Implementing Resilient Applications
Your microservice and cloud-based applications must embrace the partial failures that will certainly occur eventually. You need to design your application so it will be resilient to those partial failures.
Resiliency is the ability to recover from failures and continue to function. It is not about avoiding failures but accepting the fact that failures will happen and responding to them in a way that avoids downtime or data loss. The goal of resiliency is to return the application to a fully functioning state after a failure.
It is challenging enough to design and deploy a microservices-based application. But you also need to keep your application running in an environment where some sort of failure is certain. Therefore, your application should be resilient. It should be designed to cope with partial failures, like network outages or nodes or VMs crashing in the cloud. Even microservices (containers) being moved to a different node within a cluster can cause intermittent short failures within the application.
The many individual components of your application should also incorporate health monitoring features. By following the guidelines in this chapter, you can create an application that can work smoothly in spite of transient downtime or the normal hiccups that occur in complex and cloud-based deployments.
In distributed systems like microservices-based applications, there is an ever-present risk of partial failure. For instance, a single microservice/container can fail or might not be available to respond for a short time, or a single VM or server can crash. Since clients and services are separate processes, a service might not be able to respond in a timely way to a client’s request. The service might be overloaded and responding extremely slowly to requests or might simply not be accessible for a short time because of network issues.
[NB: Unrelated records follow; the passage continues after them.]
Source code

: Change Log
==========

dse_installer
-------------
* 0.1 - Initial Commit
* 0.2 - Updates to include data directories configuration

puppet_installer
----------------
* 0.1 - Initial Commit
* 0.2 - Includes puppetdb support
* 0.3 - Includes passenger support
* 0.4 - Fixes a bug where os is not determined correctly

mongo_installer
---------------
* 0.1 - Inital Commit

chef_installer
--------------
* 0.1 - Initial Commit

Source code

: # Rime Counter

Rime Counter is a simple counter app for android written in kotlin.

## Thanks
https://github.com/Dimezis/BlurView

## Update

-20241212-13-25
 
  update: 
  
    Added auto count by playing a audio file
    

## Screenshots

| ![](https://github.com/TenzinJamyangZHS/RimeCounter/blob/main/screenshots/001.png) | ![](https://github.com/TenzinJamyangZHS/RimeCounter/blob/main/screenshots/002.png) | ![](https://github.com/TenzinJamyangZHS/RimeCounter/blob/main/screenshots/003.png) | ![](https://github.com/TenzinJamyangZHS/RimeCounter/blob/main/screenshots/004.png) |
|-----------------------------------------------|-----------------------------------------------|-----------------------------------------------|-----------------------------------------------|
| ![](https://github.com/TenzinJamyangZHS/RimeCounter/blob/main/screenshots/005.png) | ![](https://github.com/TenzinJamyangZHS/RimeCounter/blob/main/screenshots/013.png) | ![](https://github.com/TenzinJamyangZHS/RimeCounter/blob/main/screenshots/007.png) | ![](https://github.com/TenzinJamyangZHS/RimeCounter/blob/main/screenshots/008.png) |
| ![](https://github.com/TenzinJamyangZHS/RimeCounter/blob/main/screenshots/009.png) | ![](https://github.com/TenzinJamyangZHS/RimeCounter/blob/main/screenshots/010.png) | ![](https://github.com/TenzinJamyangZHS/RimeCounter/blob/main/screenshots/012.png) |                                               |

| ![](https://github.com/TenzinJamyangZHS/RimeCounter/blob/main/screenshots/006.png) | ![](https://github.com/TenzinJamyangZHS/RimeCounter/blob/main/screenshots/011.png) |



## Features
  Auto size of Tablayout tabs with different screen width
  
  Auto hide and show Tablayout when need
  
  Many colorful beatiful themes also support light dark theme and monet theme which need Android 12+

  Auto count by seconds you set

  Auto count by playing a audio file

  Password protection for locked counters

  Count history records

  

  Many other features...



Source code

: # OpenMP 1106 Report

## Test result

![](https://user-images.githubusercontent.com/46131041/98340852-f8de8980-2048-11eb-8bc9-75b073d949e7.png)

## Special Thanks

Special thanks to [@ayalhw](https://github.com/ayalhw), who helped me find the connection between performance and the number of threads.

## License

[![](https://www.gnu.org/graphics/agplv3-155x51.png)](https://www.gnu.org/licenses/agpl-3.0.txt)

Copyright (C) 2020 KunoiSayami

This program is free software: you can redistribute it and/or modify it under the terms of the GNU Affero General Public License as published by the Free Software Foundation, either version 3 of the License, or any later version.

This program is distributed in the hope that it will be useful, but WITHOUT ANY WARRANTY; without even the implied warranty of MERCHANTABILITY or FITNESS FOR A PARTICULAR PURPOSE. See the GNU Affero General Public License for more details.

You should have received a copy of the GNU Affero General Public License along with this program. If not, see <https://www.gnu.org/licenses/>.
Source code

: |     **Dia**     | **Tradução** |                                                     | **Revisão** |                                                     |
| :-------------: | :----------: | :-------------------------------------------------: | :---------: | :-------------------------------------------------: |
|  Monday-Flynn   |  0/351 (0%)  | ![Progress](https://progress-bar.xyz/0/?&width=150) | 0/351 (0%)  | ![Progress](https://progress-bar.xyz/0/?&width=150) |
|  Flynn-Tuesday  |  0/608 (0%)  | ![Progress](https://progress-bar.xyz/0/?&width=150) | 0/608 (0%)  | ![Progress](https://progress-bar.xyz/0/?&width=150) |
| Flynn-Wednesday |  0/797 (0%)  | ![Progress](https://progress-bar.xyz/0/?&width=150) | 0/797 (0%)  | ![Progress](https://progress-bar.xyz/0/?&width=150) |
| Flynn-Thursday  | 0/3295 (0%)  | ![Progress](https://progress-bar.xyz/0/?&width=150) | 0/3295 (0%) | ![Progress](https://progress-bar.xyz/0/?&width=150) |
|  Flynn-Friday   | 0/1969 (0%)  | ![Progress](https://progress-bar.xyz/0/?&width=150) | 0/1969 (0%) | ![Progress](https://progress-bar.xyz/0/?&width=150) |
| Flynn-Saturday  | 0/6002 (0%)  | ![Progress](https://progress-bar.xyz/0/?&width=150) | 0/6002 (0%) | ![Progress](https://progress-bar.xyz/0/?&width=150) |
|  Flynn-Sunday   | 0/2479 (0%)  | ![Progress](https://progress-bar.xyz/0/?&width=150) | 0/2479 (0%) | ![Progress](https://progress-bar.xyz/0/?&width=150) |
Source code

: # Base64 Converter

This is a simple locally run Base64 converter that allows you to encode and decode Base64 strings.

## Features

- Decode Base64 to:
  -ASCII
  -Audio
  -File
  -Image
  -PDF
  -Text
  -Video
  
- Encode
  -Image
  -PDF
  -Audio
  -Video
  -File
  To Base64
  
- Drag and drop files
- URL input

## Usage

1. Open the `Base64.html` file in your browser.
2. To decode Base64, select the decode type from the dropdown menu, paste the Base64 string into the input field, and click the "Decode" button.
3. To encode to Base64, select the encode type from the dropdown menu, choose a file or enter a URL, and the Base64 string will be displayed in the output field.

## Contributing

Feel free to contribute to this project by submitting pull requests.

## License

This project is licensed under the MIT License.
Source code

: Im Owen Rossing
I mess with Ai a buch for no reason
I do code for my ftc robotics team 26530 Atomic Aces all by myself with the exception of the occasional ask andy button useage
For example, consider the Order details page from the eShopOnContainers sample application. If the ordering microservice is unresponsive when the user tries to submit an order, a bad implementation of the client process (the MVC web application)—for example, if the client code were to use synchronous RPCs with no timeout—would block threads indefinitely waiting for a response. In addition to creating a bad user experience, every unresponsive wait consumes or blocks a thread, and threads are extremely valuable in highly scalable applications. If there are many blocked threads, eventually the application’s runtime can run out of threads. In that case, the application can become globally unresponsive instead of just partially unresponsive, as shown in Figure 8-1.
Figure 8-1. Partial failures because of dependencies that impact service thread availability
In a large microservices-based application, any partial failure can be amplified, especially if most of the internal microservices interaction is based on synchronous HTTP calls (which is considered an anti-pattern). Think about a system that receives millions of incoming calls per day. If your system has a bad design that is based on long chains of synchronous HTTP calls, these incoming calls might result in many more millions of outgoing calls (let’s suppose a ratio of 1:4) to dozens of internal microservices as synchronous dependencies. This situation is shown in Figure 8-2, especially dependency #3.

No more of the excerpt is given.